= WHAT IS BEING ASKED =
Find the string "Solutions" in the data, then copy every line where it is found.

(Stored data entries)
○ ○ ○ ○

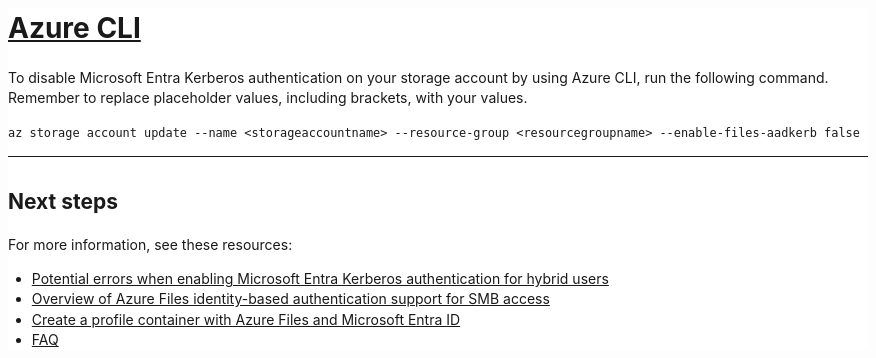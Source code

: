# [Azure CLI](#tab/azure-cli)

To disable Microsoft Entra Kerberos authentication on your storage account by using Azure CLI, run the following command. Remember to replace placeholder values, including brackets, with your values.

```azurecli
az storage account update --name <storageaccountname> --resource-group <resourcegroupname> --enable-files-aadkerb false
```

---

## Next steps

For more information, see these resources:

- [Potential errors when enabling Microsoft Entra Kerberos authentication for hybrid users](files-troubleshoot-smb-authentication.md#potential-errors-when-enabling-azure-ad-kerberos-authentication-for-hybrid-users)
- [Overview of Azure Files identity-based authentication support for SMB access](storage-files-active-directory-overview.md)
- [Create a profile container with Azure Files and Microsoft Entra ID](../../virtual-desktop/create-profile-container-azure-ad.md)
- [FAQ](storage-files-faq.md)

○ ○ ○ ○

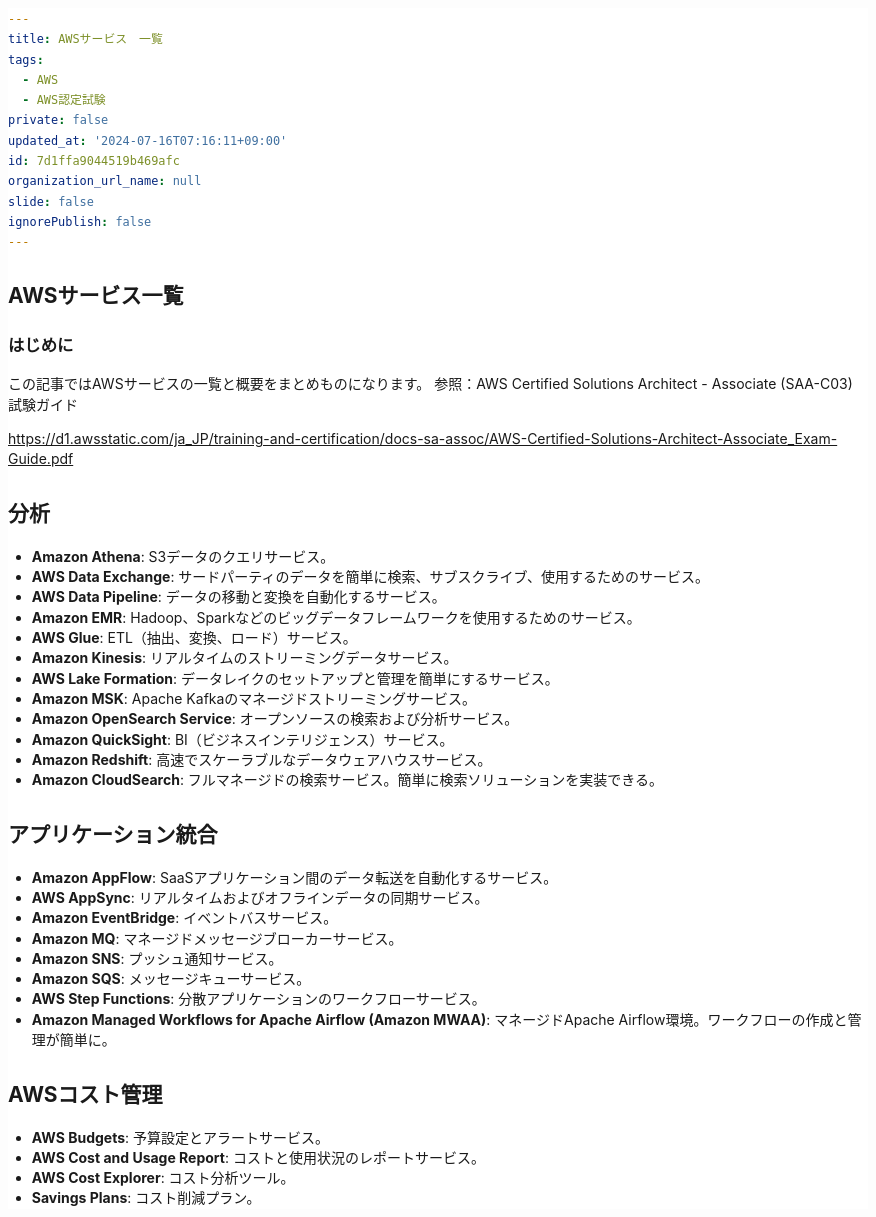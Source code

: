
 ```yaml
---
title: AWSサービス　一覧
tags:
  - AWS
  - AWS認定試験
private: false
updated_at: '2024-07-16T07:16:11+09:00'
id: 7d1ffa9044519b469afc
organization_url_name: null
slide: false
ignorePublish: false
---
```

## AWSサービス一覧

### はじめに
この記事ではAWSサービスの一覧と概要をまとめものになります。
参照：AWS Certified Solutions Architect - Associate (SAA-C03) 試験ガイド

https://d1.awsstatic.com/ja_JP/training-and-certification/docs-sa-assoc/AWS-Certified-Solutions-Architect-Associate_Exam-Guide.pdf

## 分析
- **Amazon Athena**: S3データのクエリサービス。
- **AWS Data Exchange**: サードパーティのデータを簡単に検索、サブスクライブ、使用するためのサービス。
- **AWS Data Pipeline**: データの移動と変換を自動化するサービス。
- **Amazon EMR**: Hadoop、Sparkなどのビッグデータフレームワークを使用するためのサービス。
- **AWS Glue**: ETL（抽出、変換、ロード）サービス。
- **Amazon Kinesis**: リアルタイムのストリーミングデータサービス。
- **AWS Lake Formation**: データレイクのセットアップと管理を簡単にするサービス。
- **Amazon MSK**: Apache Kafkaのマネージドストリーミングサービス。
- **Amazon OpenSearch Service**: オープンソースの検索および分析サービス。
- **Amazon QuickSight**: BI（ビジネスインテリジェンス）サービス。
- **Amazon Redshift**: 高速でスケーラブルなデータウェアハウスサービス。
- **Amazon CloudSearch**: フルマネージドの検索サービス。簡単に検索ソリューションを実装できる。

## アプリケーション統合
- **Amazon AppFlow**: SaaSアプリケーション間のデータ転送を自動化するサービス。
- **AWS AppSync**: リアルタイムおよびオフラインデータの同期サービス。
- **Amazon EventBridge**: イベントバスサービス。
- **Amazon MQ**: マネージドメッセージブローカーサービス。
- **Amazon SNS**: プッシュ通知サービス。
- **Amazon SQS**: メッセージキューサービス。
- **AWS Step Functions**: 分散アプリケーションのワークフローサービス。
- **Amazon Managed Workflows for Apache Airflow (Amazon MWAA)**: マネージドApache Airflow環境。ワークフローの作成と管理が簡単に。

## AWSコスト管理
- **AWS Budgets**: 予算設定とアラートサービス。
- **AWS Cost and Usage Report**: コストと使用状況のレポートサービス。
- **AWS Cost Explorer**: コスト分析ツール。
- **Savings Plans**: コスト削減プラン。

○ ○ ○ ○

= RESULT =
参照：AWS Certified Solutions Architect - Associate (SAA-C03) 試験ガイド
https://d1.awsstatic.com/ja_JP/training-and-certification/docs-sa-assoc/AWS-Certified-Solutions-Architect-Associate_Exam-Guide.pdf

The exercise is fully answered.